[Start of section]
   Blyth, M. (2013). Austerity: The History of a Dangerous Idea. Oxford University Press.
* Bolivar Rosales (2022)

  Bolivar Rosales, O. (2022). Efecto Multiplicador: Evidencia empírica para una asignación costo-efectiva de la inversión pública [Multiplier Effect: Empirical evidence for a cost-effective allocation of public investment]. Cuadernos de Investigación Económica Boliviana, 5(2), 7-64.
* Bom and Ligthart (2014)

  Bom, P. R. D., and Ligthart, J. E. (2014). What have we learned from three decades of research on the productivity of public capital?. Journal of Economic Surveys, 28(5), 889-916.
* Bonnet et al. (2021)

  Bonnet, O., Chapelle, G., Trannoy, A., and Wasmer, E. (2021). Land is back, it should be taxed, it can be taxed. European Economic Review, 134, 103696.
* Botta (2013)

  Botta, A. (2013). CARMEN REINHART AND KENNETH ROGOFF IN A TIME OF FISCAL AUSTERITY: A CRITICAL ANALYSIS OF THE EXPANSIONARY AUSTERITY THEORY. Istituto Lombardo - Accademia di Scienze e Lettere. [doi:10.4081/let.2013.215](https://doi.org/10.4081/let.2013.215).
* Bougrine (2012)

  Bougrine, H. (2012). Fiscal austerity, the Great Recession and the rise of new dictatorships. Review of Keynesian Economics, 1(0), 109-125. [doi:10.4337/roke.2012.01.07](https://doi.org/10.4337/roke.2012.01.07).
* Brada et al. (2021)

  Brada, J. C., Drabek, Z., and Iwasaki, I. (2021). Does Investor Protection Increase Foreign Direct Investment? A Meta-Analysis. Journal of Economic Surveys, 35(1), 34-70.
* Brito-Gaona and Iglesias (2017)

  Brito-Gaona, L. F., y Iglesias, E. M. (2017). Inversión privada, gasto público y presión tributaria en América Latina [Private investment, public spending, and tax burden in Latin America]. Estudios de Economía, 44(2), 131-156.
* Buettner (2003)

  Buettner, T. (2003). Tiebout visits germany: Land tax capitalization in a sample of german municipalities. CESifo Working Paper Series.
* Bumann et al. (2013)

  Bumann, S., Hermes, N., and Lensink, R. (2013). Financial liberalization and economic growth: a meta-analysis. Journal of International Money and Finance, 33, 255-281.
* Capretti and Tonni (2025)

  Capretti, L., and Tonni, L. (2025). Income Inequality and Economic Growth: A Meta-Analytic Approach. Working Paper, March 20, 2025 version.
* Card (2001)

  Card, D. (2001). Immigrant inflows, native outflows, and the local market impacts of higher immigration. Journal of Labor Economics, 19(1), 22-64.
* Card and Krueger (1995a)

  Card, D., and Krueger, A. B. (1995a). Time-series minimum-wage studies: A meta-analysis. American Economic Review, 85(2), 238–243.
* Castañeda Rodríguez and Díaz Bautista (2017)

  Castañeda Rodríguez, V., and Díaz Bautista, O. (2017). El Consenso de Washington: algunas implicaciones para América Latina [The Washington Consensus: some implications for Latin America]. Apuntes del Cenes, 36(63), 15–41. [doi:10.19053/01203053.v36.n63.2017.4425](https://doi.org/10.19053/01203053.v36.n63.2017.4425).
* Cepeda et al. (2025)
[End of section]
## Aim of the task
Go through the data line by line and work out how many lines contain "Land". Give only that number.

## Task solution
2